Barriers-Perceptions. Nurses can contribute by joining forces and voices to increase community knowledge and understanding of immunizations. Social media can be used to advocate for vaccines and dispel misconceptions. Maternal child nurses are essential to education. Women and mothers are vital to the acceptance and practice of health behaviors in communities around the world. Outreach campaigns that use local nurses to talk with community members and discuss the importance of immunizations are integral to instilling trust and resolve issues of apprehension in communities.


Clinical Implications

Vaccines are an important health discovery and have saved millions of lives. By protecting against disease, vaccines keep communities and children healthy. The world can be considered a smaller place than 20 years ago, as global travel is easier and more common than ever before. Vaccine-preventable diseases are more likely to affect a greater number of communities.

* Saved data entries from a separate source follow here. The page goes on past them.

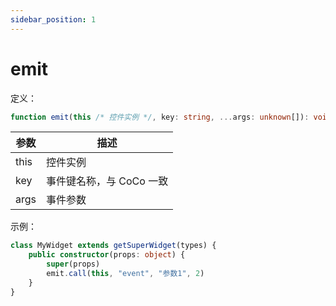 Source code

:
 ```yaml
---
sidebar_position: 1
---
```


# emit

定义：
```typescript
function emit(this /* 控件实例 */, key: string, ...args: unknown[]): void
```

| 参数 | 描述 |
| --- | --- |
| this | 控件实例 |
| key | 事件键名称，与 CoCo 一致 |
| args | 事件参数 |

示例：

```typescript
class MyWidget extends getSuperWidget(types) {
    public constructor(props: object) {
        super(props)
        emit.call(this, "event", "参数1", 2)
    }
}
```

Many barriers have been identified that impede global immunization rates. Nurses are at the forefront in the fight against underimmunization. Nurses can improve access to immunizations by participating in outreach programs that focus on underimmunized communities. Maternal child nurses can improve immunization rates by working with local and global organizations to ease the burden of receiving immunizations. Nurses also play a major role in educating and interacting with patients and can improve understanding in their own communities. Maternal child nurses must answer the call to fight against the low immunization rates, and thereby improve health around the world.